Tactical Rules Turn Bullish

SUMMARY

  • The Fed has opened the door to rate cuts.
  • The Trend remains positive, benefitting from recent market pullback.
  • Crowd sentiment pulls back from optimistic extreme.

Since our last update of the Three Tactical Rules on June 25, 2024, equity markets have retraced most of the rally from the spring. The change in market sentiment came abruptly, due to the labor market showing signs of weakness as the number of jobs available per unemployed worker fell to 1.2 and the unemployment rate rose to 4.3%. The recent market volatility has had a dramatic impact on our tactical rules. From a tactical perspective, the tactical rules of “Don’t Fight the Fed,” Don’t Fight the Trend,” and “Beware of the Crowd at Extremes” collectively are a flashing green light, which is two steps higher on our ratings continuum versus our previous update.

Don’t Fight the Fed: Fed Opens the Door for Rate Cuts – GREEN LIGHT

The Fed has left the effective fed funds rate steady at 5.33% for six consecutive meetings due to mixed but generally positive economic data.
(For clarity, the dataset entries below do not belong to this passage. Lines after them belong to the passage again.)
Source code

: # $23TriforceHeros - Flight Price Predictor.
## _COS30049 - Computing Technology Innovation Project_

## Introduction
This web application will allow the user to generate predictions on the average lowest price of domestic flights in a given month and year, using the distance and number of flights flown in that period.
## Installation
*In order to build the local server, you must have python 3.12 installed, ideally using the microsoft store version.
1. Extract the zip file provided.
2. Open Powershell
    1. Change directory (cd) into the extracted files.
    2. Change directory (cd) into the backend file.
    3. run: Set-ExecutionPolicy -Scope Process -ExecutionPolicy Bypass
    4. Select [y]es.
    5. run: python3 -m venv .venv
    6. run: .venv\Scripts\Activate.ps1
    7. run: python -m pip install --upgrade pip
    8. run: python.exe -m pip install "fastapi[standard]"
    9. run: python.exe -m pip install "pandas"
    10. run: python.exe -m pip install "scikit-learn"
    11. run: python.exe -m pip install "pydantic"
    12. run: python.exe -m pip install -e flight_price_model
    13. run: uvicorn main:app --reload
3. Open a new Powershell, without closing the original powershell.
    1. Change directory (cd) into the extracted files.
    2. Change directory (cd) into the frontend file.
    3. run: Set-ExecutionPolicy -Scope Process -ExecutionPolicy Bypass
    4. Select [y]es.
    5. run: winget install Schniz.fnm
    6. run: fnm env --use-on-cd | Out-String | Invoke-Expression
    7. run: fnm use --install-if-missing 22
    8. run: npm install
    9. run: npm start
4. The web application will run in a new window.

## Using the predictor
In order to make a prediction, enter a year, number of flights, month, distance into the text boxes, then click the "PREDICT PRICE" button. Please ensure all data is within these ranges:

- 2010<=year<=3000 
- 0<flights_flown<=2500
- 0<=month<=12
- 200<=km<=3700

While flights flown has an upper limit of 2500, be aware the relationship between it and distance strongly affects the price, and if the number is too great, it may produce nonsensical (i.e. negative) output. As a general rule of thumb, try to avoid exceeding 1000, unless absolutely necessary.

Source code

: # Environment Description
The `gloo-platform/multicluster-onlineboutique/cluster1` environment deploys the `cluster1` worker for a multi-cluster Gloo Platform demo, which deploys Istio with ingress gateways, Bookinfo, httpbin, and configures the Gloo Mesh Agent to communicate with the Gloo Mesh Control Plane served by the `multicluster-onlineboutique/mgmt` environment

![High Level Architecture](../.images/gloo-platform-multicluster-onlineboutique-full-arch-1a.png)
However, a recent 0.5% increase in the unemployment level – admittedly from historically low levels – now has markets anticipating upcoming Fed cuts.
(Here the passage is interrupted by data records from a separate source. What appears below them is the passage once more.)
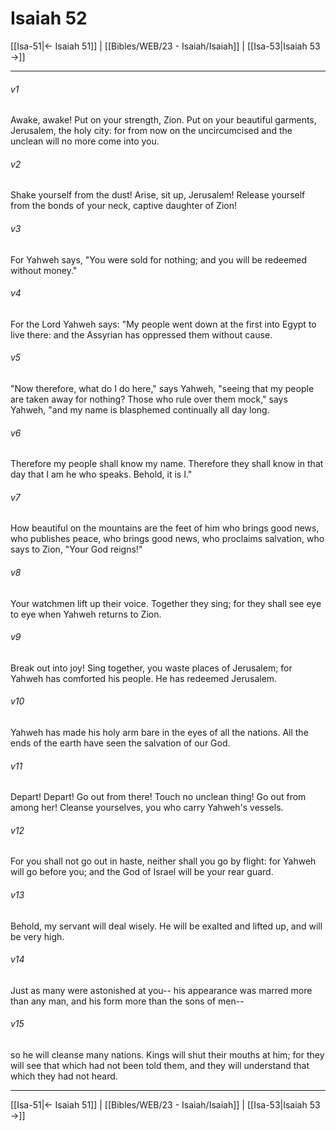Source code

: # Isaiah 52

[[Isa-51|← Isaiah 51]] | [[Bibles/WEB/23 - Isaiah/Isaiah]] | [[Isa-53|Isaiah 53 →]]
***



###### v1 
Awake, awake! Put on your strength, Zion. Put on your beautiful garments, Jerusalem, the holy city: for from now on the uncircumcised and the unclean will no more come into you. 

###### v2 
Shake yourself from the dust! Arise, sit up, Jerusalem! Release yourself from the bonds of your neck, captive daughter of Zion! 

###### v3 
For Yahweh says, "You were sold for nothing; and you will be redeemed without money." 

###### v4 
For the Lord Yahweh says: "My people went down at the first into Egypt to live there: and the Assyrian has oppressed them without cause. 

###### v5 
"Now therefore, what do I do here," says Yahweh, "seeing that my people are taken away for nothing? Those who rule over them mock," says Yahweh, "and my name is blasphemed continually all day long. 

###### v6 
Therefore my people shall know my name. Therefore they shall know in that day that I am he who speaks. Behold, it is I." 

###### v7 
How beautiful on the mountains are the feet of him who brings good news, who publishes peace, who brings good news, who proclaims salvation, who says to Zion, "Your God reigns!" 

###### v8 
Your watchmen lift up their voice. Together they sing; for they shall see eye to eye when Yahweh returns to Zion. 

###### v9 
Break out into joy! Sing together, you waste places of Jerusalem; for Yahweh has comforted his people. He has redeemed Jerusalem. 

###### v10 
Yahweh has made his holy arm bare in the eyes of all the nations. All the ends of the earth have seen the salvation of our God. 

###### v11 
Depart! Depart! Go out from there! Touch no unclean thing! Go out from among her! Cleanse yourselves, you who carry Yahweh's vessels. 

###### v12 
For you shall not go out in haste, neither shall you go by flight: for Yahweh will go before you; and the God of Israel will be your rear guard. 

###### v13 
Behold, my servant will deal wisely. He will be exalted and lifted up, and will be very high. 

###### v14 
Just as many were astonished at you-- his appearance was marred more than any man, and his form more than the sons of men-- 

###### v15 
so he will cleanse many nations. Kings will shut their mouths at him; for they will see that which had not been told them, and they will understand that which they had not heard.

***
[[Isa-51|← Isaiah 51]] | [[Bibles/WEB/23 - Isaiah/Isaiah]] | [[Isa-53|Isaiah 53 →]]
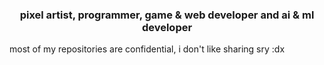 <h3 align="center">pixel artist, programmer, game & web developer and ai & ml developer</h3>

most of my repositories are confidential, i don't like sharing sry :dx
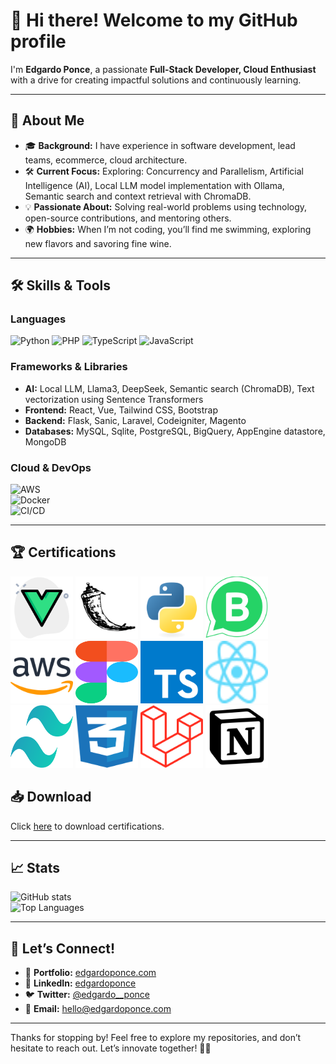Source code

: # 👋 Hi there! Welcome to my GitHub profile  

I'm **Edgardo Ponce**, a passionate **Full-Stack Developer, Cloud Enthusiast** with a drive for creating impactful solutions and continuously learning.  

---

## 🌟 About Me  

- 🎓 **Background:** I have experience in software development, lead teams, ecommerce, cloud architecture.  
- 🛠️ **Current Focus:** Exploring: Concurrency and Parallelism, Artificial Intelligence (AI), Local LLM model implementation with Ollama, Semantic search and context retrieval with ChromaDB.  
- 💡 **Passionate About:** Solving real-world problems using technology, open-source contributions, and mentoring others.  
- 🌍 **Hobbies:** When I’m not coding, you’ll find me swimming, exploring new flavors and savoring fine wine.  

---

## 🛠️ Skills & Tools  

### Languages  
![Python](https://img.shields.io/badge/-Python-3776AB?logo=python&logoColor=white&style=flat)
![PHP](https://img.shields.io/badge/-PHP-3776AB?logo=php&logoColor=black&style=flat)
![TypeScript](https://img.shields.io/badge/-typescript-3776AB?logo=TypeScript&logoColor=white&style=flat)
![JavaScript](https://img.shields.io/badge/-JavaScript-F7DF1E?logo=javascript&logoColor=black&style=flat) 

### Frameworks & Libraries
- **AI:** Local LLM, Llama3, DeepSeek, Semantic search (ChromaDB), Text vectorization using Sentence Transformers
- **Frontend:** React, Vue, Tailwind CSS, Bootstrap
- **Backend:** Flask, Sanic, Laravel, Codeigniter, Magento  
- **Databases:** MySQL, Sqlite, PostgreSQL, BigQuery, AppEngine datastore, MongoDB

### Cloud & DevOps  
![AWS](https://img.shields.io/badge/-AWS-232F3E?logo=amazonaws&logoColor=white&style=flat)  
![Docker](https://img.shields.io/badge/-Docker-2496ED?logo=docker&logoColor=white&style=flat)  
![CI/CD](https://img.shields.io/badge/-CI%2FCD-007ACC?style=flat)  

---

## 🏆 Certifications
<p align="left">
<img src="docs/vue_1.svg" alt="Vue" width="100" height="100">
<img src="docs/flask.svg" alt="Python Icon" width="100" height="100">
<img src="docs/python.svg" alt="Python Icon" width="100" height="100">
<img src="docs/whatsapp-business-bg.svg" alt="Whatsapp Icon" width="100" height="100">
<img src="docs/aws.svg" alt="AWS Icon" width="100" height="100">
<img src="docs/figma-icon.svg" alt="AWS Icon" width="100" height="100">
<img src="docs/typescript.svg" alt="Typescript Icon" width="100" height="100">
<img src="docs/react-icon.svg" alt="React Icon" width="100" height="100">
<img src="docs/tailwindcss.svg" alt="Tailwind Icon" width="100" height="100">
<img src="docs/css-3.svg" alt="Css Icon" width="100" height="100">
<img src="docs/laravel.svg" alt="Laravel Icon" width="100" height="100">
<img src="docs/notion.svg" alt="Notion Icon" width="100" height="100">
</p>

## 📥 Download

Click [here](https://edgardoponce.com/en/education) to download certifications.

---

## 📈 Stats  

![GitHub stats](https://github-readme-stats.vercel.app/api?username=guduchango&show_icons=true&theme=radical)  
![Top Languages](https://github-readme-stats.vercel.app/api/top-langs/?username=guduchango&layout=compact&theme=radical)  

---

## 🤝 Let’s Connect!  

- 💼 **Portfolio:** [edgardoponce.com](https://edgardoponce.com/)  
- 💬 **LinkedIn:** [edgardoponce](https://www.linkedin.com/in/edgardo-dami%C3%A1n-ponce-p%C3%A1ez-b9069470/)  
- 🐦 **Twitter:** [@edgardo__ponce](https://x.com/edgardo_codes)  
- 📧 **Email:** [hello@edgardoponce.com](mailto:hello@edgardoponce.com)  

---

Thanks for stopping by! Feel free to explore my repositories, and don’t hesitate to reach out. Let’s innovate together! 🌟✨
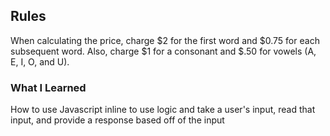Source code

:

## Rules
When calculating the price, charge $2 for the first word and $0.75 for each subsequent word. Also, charge $1 for a consonant and $.50 for vowels (A, E, I, O, and U).

### What I Learned
How to use Javascript inline to use logic and take a user's input, read that input, and provide a response based off of the input
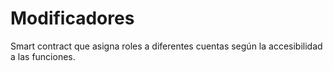 # Modificadores
Smart contract que asigna roles a diferentes cuentas según la accesibilidad a las funciones.
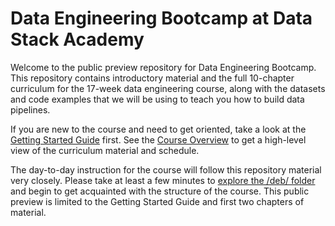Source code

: # Data Engineering Bootcamp at Data Stack Academy

Welcome to the public preview repository for Data Engineering Bootcamp. This repository contains introductory material and the full 10-chapter curriculum for the 17-week data engineering course, along with the datasets and code examples that we will be using to teach you how to build data pipelines.

If you are new to the course and need to get oriented, take a look at the [Getting Started Guide](/getting-started/) first. See the [Course Overview](course-overview.md) to get a high-level view of the curriculum material and schedule.

The day-to-day instruction for the course will follow this repository material very closely. Please take at least a few minutes to [explore the /deb/ folder](/deb/) and begin to get acquainted with the structure of the course. This public preview is limited to the Getting Started Guide and first two chapters of material.

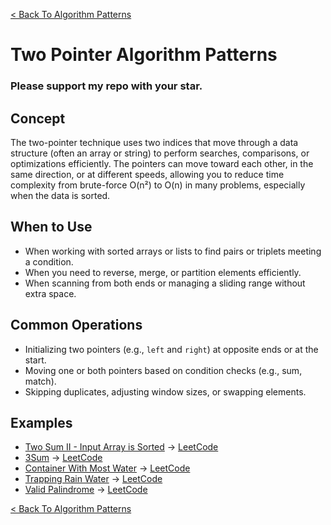 [< Back To Algorithm Patterns](../../)

# Two Pointer Algorithm Patterns
### Please support my repo with your star.

## Concept
The two-pointer technique uses two indices that move through a data structure (often an array or string) to perform searches, comparisons, or optimizations efficiently. The pointers can move toward each other, in the same direction, or at different speeds, allowing you to reduce time complexity from brute-force O(n²) to O(n) in many problems, especially when the data is sorted.

## When to Use
- When working with sorted arrays or lists to find pairs or triplets meeting a condition.
- When you need to reverse, merge, or partition elements efficiently.
- When scanning from both ends or managing a sliding range without extra space.

## Common Operations
- Initializing two pointers (e.g., `left` and `right`) at opposite ends or at the start.
- Moving one or both pointers based on condition checks (e.g., sum, match).
- Skipping duplicates, adjusting window sizes, or swapping elements.

## Examples
- [Two Sum II - Input Array is Sorted]() → [LeetCode](https://leetcode.com/problems/two-sum-ii-input-array-is-sorted/)
- [3Sum](github.com/yourrepo/3sum) → [LeetCode](https://leetcode.com/problems/3sum/)
- [Container With Most Water](github.com/yourrepo/container-with-most-water) → [LeetCode](https://leetcode.com/problems/container-with-most-water/)
- [Trapping Rain Water](github.com/yourrepo/trapping-rain-water) → [LeetCode](https://leetcode.com/problems/trapping-rain-water/)
- [Valid Palindrome](github.com/yourrepo/valid-palindrome) → [LeetCode](https://leetcode.com/problems/valid-palindrome/)

[< Back To Algorithm Patterns](../../)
Previously, the Fed had been laser-focused on containing inflation and lowering core PCE (Personal Consumption Expenditure) towards its 2% target. Currently, it sits at 2.6% as inflation expectations fall. The Fed believes that the economic risks of its interest rate policy must be balanced between its dual mandate of full employment and price stability. Given that the core PCE has fallen by more than 1.5% since the Fed raised rates for the last time in July 2023, and the unemployment rate has risen by 0.80%, from 3.5%, some would say that the Fed’s interest rate policy is currently restrictive. Hence, Chairman Powell’s recent comments opening the door to rate cuts in September.
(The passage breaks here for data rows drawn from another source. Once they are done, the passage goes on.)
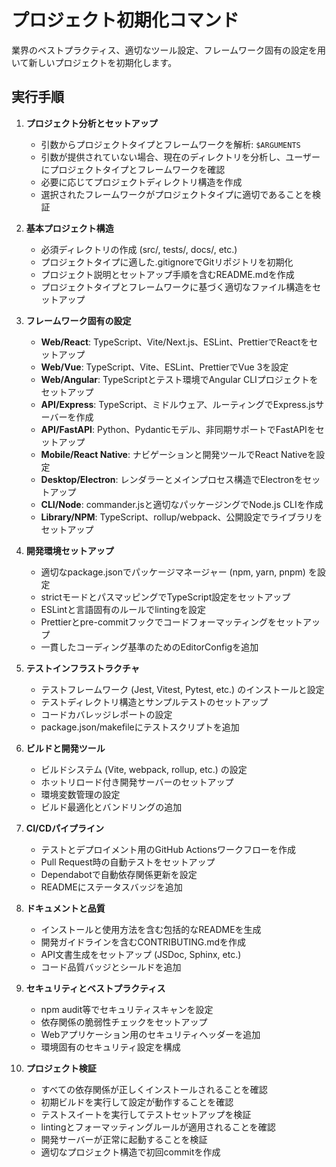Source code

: # プロジェクト初期化コマンド

業界のベストプラクティス、適切なツール設定、フレームワーク固有の設定を用いて新しいプロジェクトを初期化します。

## 実行手順

1. **プロジェクト分析とセットアップ**
   - 引数からプロジェクトタイプとフレームワークを解析: `$ARGUMENTS`
   - 引数が提供されていない場合、現在のディレクトリを分析し、ユーザーにプロジェクトタイプとフレームワークを確認
   - 必要に応じてプロジェクトディレクトリ構造を作成
   - 選択されたフレームワークがプロジェクトタイプに適切であることを検証

2. **基本プロジェクト構造**
   - 必須ディレクトリの作成 (src/, tests/, docs/, etc.)
   - プロジェクトタイプに適した.gitignoreでGitリポジトリを初期化
   - プロジェクト説明とセットアップ手順を含むREADME.mdを作成
   - プロジェクトタイプとフレームワークに基づく適切なファイル構造をセットアップ

3. **フレームワーク固有の設定**
   - **Web/React**: TypeScript、Vite/Next.js、ESLint、PrettierでReactをセットアップ
   - **Web/Vue**: TypeScript、Vite、ESLint、PrettierでVue 3を設定
   - **Web/Angular**: TypeScriptとテスト環境でAngular CLIプロジェクトをセットアップ
   - **API/Express**: TypeScript、ミドルウェア、ルーティングでExpress.jsサーバーを作成
   - **API/FastAPI**: Python、Pydanticモデル、非同期サポートでFastAPIをセットアップ
   - **Mobile/React Native**: ナビゲーションと開発ツールでReact Nativeを設定
   - **Desktop/Electron**: レンダラーとメインプロセス構造でElectronをセットアップ
   - **CLI/Node**: commander.jsと適切なパッケージングでNode.js CLIを作成
   - **Library/NPM**: TypeScript、rollup/webpack、公開設定でライブラリをセットアップ

4. **開発環境セットアップ**
   - 適切なpackage.jsonでパッケージマネージャー (npm, yarn, pnpm) を設定
   - strictモードとパスマッピングでTypeScript設定をセットアップ
   - ESLintと言語固有のルールでlintingを設定
   - Prettierとpre-commitフックでコードフォーマッティングをセットアップ
   - 一貫したコーディング基準のためのEditorConfigを追加

5. **テストインフラストラクチャ**
   - テストフレームワーク (Jest, Vitest, Pytest, etc.) のインストールと設定
   - テストディレクトリ構造とサンプルテストのセットアップ
   - コードカバレッジレポートの設定
   - package.json/makefileにテストスクリプトを追加

6. **ビルドと開発ツール**
   - ビルドシステム (Vite, webpack, rollup, etc.) の設定
   - ホットリロード付き開発サーバーのセットアップ
   - 環境変数管理の設定
   - ビルド最適化とバンドリングの追加

7. **CI/CDパイプライン**
   - テストとデプロイメント用のGitHub Actionsワークフローを作成
   - Pull Request時の自動テストをセットアップ
   - Dependabotで自動依存関係更新を設定
   - READMEにステータスバッジを追加

8. **ドキュメントと品質**
   - インストールと使用方法を含む包括的なREADMEを生成
   - 開発ガイドラインを含むCONTRIBUTING.mdを作成
   - API文書生成をセットアップ (JSDoc, Sphinx, etc.)
   - コード品質バッジとシールドを追加

9. **セキュリティとベストプラクティス**
   - npm audit等でセキュリティスキャンを設定
   - 依存関係の脆弱性チェックをセットアップ
   - Webアプリケーション用のセキュリティヘッダーを追加
   - 環境固有のセキュリティ設定を構成

10. **プロジェクト検証**
    - すべての依存関係が正しくインストールされることを確認
    - 初期ビルドを実行して設定が動作することを確認
    - テストスイートを実行してテストセットアップを検証
    - lintingとフォーマッティングルールが適用されることを確認
    - 開発サーバーが正常に起動することを検証
    - 適切なプロジェクト構造で初回commitを作成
Given the current economic backdrop, and the Fed’s bias towards cutting interest rates, we believe that the Fed is on the side of the investor. However, our forecast remains below the market’s expectation for 5 rate cuts, as we expect the Fed to only cut 1 or 2 times towards year-end. Regardless of the magnitude of rate cuts, however, it’s clear to us that the Fed is moving to the next phase of normalizing rates. Thus, we have upgraded our tactical rule of “Don’t Fight the Fed” to a ‘green light’.

Internationally, the Bank of England (BOE) and the European Central Bank (ECB) both cut their policy rates by 0.25% at their last meeting. Market participants are expecting the BOE and the ECB to cut rates two and three more times respectively, before year-end. We believe the major central banks are fully aligned with “Don’t Fight the Fed” and all are a green light now, except for the Bank of Japan (BOJ) which is now raising interest rates.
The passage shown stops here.